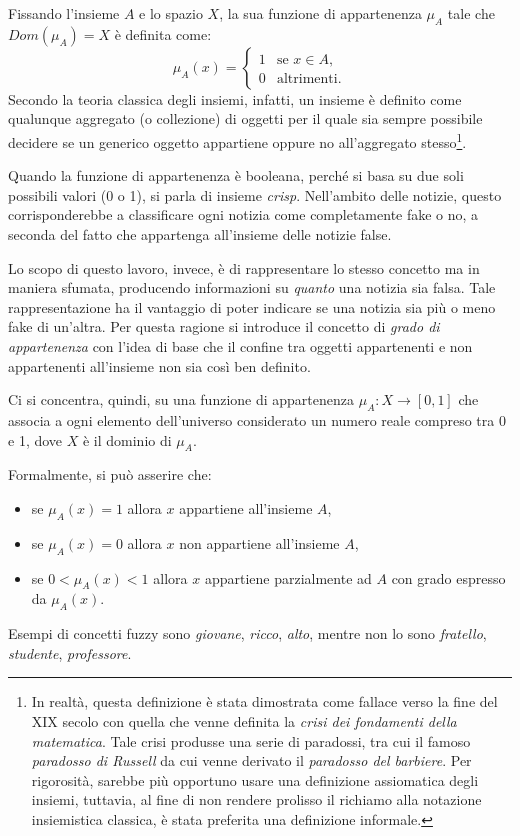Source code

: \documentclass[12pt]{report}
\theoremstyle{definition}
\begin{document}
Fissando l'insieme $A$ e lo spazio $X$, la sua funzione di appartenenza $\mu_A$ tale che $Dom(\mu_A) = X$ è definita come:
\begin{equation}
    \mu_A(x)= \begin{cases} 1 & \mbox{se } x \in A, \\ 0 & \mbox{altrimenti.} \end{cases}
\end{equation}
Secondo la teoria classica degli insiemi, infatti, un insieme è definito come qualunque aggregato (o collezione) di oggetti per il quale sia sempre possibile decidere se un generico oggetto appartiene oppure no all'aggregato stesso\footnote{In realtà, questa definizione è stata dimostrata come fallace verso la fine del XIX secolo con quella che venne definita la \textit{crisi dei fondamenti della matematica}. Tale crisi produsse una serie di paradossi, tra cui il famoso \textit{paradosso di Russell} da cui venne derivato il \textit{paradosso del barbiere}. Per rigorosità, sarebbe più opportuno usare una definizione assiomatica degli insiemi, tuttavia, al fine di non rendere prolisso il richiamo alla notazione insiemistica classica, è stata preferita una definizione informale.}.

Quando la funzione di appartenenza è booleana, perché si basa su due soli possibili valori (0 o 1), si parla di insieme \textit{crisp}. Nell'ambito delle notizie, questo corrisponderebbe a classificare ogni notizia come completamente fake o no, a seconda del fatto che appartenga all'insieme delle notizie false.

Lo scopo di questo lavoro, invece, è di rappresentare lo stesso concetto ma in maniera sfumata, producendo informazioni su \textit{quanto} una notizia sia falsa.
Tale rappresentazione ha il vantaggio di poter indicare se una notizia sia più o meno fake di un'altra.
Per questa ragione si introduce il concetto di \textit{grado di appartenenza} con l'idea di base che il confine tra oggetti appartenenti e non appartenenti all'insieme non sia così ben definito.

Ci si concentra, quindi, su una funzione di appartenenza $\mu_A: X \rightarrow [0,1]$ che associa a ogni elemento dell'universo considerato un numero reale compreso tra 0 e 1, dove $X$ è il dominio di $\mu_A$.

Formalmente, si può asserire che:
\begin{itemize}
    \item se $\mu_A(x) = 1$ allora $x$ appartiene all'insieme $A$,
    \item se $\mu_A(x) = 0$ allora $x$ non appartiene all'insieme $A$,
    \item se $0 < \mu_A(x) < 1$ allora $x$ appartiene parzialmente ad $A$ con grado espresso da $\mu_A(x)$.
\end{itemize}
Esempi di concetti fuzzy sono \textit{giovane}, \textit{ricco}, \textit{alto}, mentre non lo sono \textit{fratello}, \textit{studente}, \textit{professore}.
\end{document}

> _EXERCISE REQUIREMENTS_:
Return only the stretch of the material above from the line holding "Ci si concentra, quindi, su" through the line holding "0$ allora $x$", copied exactly.

> _ANSWER BOX_:
Ci si concentra, quindi, su una funzione di appartenenza $\mu_A: X \rightarrow [0,1]$ che associa a ogni elemento dell'universo considerato un numero reale compreso tra 0 e 1, dove $X$ è il dominio di $\mu_A$.

Formalmente, si può asserire che:
\begin{itemize}
    \item se $\mu_A(x) = 1$ allora $x$ appartiene all'insieme $A$,
    \item se $\mu_A(x) = 0$ allora $x$ non appartiene all'insieme $A$,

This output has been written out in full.